3. The abundance of Germanium (Ge, Z = 32) relative to Iron (Fe, Z = 26) in the cosmic rays is about half that in the solar system even though Ge and Fe have almost identical first-ionization-potential (FIP), suggesting that element fractionation according to FIP does not fully explain cosmic ray abundances.
NSSDC holds a set of 591 nine-track HNE "library tapes" (about 100 GBytes) provided by the experimenter with all these parameter values for each heavy cosmic ray observed over the 600-day HNE life. This information includes about 20 million iron nuclei and ten thousand nuclei with Z > 40. A great deal of documentation and software source code accompany the data. In addition, NSSDC holds two subsets of the data created initially by the PI team to support the majority of the analyses done by them. One, called "gold," contains data on 21 tapes (~ 4 GBytes) for all the cosmic rays reliably identified as Z > 30, and the other, called "cobalt," contains data on 11 (~ 2 GBytes) tapes for all cosmic rays passing most closely along the axis of the detector package and thus having the best resolution in atomic number.
NSSDC can provide a bibliography of the scientific papers done with these data to date. These HNE data (along with contemporaneous data from the UK Ariel 6 spacecraft) remain unique in terms of the range of atomic number and energy covered.

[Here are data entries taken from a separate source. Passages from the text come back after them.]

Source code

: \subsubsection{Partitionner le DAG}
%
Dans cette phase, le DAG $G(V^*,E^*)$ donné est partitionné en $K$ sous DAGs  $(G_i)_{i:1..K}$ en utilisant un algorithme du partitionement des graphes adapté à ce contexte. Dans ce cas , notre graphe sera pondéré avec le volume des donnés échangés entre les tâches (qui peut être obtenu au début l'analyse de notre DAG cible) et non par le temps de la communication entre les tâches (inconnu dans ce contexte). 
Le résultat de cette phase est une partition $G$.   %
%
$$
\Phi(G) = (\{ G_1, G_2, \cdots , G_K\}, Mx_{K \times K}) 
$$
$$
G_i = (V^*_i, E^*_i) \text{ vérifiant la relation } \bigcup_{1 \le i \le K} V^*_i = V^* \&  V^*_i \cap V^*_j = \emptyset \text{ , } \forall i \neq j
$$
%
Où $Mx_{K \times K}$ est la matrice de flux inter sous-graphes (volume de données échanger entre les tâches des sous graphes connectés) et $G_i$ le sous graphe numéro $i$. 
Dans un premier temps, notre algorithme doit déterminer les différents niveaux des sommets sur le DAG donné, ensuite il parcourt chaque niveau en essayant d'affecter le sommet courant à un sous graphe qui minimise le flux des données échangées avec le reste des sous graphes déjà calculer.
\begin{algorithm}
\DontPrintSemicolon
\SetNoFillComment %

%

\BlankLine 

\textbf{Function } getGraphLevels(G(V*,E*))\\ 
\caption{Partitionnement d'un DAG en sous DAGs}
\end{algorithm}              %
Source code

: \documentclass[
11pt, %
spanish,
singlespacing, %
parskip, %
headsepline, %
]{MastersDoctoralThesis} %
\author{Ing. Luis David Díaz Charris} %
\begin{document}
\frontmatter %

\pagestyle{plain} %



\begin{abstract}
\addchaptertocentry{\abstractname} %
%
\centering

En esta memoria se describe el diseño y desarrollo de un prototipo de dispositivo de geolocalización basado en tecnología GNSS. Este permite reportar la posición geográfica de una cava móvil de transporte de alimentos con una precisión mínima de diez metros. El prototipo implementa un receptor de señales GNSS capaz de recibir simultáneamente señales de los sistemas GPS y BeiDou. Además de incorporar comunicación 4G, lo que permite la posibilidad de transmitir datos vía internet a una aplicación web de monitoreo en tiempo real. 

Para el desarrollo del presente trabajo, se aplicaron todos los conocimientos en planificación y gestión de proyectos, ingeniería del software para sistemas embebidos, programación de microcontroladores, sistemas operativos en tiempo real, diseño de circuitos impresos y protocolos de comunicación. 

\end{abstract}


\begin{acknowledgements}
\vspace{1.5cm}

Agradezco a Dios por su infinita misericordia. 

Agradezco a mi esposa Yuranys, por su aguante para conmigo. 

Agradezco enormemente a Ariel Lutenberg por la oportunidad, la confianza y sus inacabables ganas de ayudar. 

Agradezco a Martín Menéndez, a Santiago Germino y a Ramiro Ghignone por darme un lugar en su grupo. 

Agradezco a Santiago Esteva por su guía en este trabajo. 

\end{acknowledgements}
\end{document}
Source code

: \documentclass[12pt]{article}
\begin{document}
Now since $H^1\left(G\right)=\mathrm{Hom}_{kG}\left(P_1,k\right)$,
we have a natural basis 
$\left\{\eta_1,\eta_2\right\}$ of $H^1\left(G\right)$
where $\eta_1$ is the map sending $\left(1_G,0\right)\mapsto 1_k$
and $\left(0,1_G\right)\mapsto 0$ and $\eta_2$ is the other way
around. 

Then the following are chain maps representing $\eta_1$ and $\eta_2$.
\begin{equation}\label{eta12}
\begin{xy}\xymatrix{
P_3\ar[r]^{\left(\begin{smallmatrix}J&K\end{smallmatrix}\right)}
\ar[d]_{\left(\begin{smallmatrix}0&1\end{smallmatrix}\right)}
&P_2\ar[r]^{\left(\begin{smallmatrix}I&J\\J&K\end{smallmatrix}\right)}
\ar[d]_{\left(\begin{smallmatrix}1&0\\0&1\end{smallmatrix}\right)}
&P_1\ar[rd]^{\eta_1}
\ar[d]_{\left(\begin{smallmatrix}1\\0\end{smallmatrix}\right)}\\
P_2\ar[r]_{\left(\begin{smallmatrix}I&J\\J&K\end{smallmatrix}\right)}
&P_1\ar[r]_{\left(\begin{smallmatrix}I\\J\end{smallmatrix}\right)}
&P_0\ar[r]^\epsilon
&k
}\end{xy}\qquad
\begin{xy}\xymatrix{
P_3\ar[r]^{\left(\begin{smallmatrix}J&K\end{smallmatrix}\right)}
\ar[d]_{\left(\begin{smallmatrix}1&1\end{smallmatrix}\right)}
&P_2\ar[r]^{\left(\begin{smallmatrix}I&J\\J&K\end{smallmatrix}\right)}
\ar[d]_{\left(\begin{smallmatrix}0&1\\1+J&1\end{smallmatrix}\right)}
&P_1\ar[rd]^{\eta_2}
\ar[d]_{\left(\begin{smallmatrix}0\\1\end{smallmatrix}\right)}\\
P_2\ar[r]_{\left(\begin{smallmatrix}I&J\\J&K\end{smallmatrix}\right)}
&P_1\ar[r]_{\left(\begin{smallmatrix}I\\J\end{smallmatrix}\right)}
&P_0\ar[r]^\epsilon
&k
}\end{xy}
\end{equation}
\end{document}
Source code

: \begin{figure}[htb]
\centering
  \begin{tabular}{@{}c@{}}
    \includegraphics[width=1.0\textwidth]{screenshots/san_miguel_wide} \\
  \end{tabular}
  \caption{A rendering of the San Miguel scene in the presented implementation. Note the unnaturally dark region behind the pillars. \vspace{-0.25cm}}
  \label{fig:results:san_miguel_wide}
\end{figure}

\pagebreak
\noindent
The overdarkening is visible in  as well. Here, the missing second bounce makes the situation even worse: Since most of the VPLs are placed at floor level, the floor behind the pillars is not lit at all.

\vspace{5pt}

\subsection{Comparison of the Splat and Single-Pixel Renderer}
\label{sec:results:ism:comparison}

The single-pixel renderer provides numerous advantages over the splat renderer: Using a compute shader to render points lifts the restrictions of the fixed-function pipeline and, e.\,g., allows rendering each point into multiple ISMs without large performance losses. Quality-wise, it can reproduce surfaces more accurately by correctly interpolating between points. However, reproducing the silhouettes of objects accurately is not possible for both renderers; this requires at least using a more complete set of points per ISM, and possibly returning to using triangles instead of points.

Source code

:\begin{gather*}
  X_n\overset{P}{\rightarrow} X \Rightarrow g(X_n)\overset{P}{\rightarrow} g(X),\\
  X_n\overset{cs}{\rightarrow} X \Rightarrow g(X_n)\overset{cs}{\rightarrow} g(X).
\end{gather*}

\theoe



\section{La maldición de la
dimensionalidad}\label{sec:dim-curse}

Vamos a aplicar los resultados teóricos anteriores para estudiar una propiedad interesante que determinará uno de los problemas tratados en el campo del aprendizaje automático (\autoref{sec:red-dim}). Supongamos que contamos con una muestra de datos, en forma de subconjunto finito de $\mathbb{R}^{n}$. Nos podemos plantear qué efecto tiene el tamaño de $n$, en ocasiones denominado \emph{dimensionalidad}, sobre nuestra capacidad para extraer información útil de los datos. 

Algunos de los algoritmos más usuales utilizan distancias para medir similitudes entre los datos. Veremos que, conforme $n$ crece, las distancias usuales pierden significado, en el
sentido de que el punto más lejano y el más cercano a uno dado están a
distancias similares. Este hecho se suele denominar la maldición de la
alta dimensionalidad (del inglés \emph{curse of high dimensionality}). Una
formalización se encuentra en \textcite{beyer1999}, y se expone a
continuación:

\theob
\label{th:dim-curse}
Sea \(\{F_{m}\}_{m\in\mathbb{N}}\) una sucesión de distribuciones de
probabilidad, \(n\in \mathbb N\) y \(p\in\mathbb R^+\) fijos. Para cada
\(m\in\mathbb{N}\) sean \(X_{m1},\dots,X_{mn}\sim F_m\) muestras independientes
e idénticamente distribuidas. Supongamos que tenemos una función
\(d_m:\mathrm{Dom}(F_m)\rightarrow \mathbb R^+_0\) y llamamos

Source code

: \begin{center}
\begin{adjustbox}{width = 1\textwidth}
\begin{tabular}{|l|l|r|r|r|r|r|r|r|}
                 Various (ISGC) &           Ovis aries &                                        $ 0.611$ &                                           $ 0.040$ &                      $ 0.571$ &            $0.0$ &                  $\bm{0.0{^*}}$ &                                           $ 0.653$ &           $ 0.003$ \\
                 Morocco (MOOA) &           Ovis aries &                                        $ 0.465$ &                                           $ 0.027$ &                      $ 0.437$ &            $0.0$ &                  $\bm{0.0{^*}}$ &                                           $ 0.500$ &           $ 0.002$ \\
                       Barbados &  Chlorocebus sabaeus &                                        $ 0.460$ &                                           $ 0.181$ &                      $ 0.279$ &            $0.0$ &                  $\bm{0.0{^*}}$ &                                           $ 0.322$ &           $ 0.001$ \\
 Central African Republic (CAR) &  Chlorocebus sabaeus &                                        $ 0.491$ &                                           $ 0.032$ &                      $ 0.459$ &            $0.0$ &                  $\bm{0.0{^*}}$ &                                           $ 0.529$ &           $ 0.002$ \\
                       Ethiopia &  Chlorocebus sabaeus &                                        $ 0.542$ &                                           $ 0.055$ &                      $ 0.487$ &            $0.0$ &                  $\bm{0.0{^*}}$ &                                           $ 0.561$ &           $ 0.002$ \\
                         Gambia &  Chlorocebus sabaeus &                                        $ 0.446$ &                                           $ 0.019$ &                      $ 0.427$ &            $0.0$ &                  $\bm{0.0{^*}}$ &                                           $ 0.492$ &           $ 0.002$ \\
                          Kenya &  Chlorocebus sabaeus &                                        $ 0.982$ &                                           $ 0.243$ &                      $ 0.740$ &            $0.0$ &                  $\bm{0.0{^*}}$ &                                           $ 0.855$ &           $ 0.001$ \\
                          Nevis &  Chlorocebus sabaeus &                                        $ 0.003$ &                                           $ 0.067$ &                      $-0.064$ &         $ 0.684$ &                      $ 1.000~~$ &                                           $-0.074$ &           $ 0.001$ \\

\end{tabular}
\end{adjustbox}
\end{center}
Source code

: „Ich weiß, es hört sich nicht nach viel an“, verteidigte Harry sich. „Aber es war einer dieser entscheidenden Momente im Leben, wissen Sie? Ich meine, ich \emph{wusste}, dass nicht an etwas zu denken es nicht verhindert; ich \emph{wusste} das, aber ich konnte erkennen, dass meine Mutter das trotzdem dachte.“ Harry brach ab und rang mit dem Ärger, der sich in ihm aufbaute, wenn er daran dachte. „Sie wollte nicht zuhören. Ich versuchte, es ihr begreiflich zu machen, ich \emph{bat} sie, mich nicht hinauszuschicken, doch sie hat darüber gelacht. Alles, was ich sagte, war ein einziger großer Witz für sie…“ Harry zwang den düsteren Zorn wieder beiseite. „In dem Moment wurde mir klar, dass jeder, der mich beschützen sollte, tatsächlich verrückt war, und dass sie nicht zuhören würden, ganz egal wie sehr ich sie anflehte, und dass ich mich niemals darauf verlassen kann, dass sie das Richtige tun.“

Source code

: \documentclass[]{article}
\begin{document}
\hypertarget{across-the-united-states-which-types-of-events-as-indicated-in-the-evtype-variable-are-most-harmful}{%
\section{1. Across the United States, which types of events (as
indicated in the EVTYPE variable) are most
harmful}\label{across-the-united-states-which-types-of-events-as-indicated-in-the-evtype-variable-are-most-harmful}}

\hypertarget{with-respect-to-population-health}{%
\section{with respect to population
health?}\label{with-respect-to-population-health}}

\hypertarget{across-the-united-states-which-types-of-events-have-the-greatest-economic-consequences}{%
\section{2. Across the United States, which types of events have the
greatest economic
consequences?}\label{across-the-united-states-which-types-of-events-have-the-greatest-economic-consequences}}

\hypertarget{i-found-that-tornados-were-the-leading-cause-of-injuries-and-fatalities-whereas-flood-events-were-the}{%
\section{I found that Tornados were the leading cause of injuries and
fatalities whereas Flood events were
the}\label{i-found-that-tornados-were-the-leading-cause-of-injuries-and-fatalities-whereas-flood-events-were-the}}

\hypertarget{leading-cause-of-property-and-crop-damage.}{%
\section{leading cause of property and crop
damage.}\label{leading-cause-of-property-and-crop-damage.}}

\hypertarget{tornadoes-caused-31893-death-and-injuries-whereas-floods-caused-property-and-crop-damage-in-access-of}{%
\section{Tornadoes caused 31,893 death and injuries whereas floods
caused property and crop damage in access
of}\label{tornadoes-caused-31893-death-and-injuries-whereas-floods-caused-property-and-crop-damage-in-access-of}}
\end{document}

While NSSDC has provided electronic access to many recent data and selected older data in the past several years, it wants to identify and prioritize additional older data sets in its archive for promotion to electronic accessibility based on the likelihood of their contributing to significant new scientific results. The author of this article asks readers interested in the promotion of this HEAO 3 HNE data set or any other NSSDC data set still held off line identified in the Web-accessible NSSDC Master Catalog to let this author know. Expressions of even latent interest in the full HNE data set (as distinct from the much smaller "gold" and "cobalt" subsets) would be useful.
The author thanks to Dr. Israel for comments on a first draft of this article.